── Data for analysis

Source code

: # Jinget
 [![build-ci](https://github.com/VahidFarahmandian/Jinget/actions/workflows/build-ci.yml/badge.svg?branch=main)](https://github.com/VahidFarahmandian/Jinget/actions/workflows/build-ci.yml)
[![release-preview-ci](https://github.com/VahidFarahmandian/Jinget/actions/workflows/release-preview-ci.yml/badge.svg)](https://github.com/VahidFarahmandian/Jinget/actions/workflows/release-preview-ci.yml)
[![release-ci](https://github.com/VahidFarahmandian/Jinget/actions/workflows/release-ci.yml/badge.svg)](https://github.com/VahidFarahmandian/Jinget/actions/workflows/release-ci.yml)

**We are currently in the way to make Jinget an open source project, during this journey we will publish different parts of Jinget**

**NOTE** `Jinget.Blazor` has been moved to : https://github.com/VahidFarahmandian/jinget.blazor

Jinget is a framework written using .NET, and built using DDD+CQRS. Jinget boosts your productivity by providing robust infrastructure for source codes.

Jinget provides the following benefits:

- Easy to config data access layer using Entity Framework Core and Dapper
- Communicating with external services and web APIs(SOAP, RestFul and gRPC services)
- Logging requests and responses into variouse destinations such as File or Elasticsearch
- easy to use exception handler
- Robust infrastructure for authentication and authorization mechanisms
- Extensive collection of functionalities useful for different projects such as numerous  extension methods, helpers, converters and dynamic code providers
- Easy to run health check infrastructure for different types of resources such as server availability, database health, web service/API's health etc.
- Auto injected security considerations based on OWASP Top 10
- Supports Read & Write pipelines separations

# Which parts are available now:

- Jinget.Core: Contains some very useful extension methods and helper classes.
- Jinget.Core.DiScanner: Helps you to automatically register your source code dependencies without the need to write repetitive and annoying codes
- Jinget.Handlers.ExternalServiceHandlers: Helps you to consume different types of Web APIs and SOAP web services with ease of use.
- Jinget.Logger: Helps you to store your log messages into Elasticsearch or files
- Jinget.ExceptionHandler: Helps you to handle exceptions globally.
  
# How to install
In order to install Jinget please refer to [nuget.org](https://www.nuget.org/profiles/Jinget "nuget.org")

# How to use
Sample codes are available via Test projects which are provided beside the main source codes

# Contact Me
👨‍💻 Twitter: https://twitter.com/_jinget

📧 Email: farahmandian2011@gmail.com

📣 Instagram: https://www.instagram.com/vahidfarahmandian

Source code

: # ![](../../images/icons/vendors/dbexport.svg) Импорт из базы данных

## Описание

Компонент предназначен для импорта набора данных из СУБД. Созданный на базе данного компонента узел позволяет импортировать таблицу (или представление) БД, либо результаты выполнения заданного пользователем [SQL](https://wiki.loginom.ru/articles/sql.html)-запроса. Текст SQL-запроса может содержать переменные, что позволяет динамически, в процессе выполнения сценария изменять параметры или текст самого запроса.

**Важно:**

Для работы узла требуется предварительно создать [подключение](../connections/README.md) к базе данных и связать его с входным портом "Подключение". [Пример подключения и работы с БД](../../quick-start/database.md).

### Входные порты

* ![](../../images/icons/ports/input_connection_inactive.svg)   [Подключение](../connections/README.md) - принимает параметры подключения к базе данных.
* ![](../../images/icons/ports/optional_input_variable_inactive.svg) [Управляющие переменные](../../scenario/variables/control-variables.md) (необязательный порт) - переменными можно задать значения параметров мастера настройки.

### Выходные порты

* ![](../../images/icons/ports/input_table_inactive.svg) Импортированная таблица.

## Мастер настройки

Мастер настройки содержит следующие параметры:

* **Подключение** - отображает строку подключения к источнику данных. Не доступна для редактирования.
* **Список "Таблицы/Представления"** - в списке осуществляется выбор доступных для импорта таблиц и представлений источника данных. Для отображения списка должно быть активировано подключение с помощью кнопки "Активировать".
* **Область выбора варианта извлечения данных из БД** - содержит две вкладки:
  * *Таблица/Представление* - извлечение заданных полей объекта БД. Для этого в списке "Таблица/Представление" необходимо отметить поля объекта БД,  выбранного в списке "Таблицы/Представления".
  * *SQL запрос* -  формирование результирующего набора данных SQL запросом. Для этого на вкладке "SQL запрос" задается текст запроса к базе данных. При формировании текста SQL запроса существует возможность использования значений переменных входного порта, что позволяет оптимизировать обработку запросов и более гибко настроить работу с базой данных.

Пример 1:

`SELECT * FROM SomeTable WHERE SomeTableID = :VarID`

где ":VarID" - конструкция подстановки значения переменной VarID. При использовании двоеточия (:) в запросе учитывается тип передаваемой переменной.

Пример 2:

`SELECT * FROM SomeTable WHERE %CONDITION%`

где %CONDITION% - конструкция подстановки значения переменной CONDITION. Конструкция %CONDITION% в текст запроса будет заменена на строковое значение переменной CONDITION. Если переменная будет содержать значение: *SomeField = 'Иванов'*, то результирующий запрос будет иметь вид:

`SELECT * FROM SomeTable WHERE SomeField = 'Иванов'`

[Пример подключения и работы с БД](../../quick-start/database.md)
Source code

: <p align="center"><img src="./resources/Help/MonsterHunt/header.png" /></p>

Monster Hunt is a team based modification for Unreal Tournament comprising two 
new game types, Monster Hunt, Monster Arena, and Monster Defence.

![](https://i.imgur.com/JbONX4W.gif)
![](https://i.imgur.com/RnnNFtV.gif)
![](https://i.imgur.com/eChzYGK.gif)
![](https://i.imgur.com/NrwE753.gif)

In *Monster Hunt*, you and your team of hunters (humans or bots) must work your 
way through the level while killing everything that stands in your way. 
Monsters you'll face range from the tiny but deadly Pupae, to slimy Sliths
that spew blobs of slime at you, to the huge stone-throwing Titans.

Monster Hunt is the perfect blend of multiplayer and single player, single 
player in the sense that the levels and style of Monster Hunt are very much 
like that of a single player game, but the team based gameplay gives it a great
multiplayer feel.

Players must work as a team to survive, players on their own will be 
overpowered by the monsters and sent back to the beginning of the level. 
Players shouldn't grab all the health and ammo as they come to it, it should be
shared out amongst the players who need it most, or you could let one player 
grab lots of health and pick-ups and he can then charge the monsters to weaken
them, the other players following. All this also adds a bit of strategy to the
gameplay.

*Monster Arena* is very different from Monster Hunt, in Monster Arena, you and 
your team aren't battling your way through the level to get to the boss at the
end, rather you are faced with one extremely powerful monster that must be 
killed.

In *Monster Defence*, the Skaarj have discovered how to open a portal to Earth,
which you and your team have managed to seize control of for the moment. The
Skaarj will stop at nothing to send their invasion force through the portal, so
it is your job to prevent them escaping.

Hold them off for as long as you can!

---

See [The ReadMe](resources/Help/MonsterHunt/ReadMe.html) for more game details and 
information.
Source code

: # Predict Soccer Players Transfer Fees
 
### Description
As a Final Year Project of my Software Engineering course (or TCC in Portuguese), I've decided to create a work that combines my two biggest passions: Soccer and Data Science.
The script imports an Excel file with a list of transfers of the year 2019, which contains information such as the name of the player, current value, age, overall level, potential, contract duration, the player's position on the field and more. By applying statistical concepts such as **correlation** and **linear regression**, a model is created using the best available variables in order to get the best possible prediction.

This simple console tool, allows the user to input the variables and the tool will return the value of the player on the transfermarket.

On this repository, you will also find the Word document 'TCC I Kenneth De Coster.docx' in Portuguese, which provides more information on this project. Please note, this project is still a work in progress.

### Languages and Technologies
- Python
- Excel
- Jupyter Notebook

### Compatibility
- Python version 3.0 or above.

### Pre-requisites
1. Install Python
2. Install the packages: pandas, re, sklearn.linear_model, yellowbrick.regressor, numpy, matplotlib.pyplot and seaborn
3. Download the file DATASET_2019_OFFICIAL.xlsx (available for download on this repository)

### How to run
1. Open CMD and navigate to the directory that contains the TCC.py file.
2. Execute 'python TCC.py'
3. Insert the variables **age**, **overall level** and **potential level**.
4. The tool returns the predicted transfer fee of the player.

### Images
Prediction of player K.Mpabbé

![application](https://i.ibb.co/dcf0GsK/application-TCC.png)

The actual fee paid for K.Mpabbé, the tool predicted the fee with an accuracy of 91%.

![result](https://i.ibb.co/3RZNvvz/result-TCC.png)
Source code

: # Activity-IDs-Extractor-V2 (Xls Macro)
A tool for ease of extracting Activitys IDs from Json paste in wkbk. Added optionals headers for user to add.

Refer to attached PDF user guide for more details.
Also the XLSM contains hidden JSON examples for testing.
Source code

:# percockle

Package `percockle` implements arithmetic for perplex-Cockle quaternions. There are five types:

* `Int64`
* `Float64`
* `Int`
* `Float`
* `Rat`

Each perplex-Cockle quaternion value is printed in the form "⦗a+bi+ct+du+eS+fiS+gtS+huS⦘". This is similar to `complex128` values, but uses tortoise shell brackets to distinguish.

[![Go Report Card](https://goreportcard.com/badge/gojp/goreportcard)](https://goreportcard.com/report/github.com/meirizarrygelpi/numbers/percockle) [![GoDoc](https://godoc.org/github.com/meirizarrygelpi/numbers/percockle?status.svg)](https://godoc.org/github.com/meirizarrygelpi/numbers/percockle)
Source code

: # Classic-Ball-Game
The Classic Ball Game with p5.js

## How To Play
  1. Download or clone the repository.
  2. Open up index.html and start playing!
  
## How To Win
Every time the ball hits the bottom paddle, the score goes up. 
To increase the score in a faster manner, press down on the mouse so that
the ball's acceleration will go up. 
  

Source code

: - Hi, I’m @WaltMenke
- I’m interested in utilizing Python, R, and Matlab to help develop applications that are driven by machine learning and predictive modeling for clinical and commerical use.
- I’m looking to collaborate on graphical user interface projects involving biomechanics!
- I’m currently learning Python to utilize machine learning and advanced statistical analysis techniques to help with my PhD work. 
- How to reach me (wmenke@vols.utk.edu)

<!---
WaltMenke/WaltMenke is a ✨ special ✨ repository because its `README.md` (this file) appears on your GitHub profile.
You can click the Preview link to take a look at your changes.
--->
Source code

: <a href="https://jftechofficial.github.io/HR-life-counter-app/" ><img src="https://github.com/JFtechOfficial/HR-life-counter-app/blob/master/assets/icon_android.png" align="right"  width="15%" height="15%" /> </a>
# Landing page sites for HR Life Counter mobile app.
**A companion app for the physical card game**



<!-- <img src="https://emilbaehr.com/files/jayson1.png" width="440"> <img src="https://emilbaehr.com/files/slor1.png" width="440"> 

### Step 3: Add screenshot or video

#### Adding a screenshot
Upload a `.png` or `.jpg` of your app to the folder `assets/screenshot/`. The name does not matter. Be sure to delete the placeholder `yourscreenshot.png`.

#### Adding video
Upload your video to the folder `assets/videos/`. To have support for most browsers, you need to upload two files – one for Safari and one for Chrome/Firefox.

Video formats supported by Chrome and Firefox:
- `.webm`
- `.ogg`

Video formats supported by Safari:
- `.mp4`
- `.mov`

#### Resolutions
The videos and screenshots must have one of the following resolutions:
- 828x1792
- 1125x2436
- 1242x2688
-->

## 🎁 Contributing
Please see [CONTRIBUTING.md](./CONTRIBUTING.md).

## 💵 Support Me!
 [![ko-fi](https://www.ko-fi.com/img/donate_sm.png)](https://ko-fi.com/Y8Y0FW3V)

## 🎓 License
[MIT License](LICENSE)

────

Above are the records; please copy exactly their first line and each line after it through the line containing "parts of Jinget**", and no line after that.

Solution to this task:
Source code

: # Jinget
 [![build-ci](https://github.com/VahidFarahmandian/Jinget/actions/workflows/build-ci.yml/badge.svg?branch=main)](https://github.com/VahidFarahmandian/Jinget/actions/workflows/build-ci.yml)
[![release-preview-ci](https://github.com/VahidFarahmandian/Jinget/actions/workflows/release-preview-ci.yml/badge.svg)](https://github.com/VahidFarahmandian/Jinget/actions/workflows/release-preview-ci.yml)
[![release-ci](https://github.com/VahidFarahmandian/Jinget/actions/workflows/release-ci.yml/badge.svg)](https://github.com/VahidFarahmandian/Jinget/actions/workflows/release-ci.yml)

**We are currently in the way to make Jinget an open source project, during this journey we will publish different parts of Jinget**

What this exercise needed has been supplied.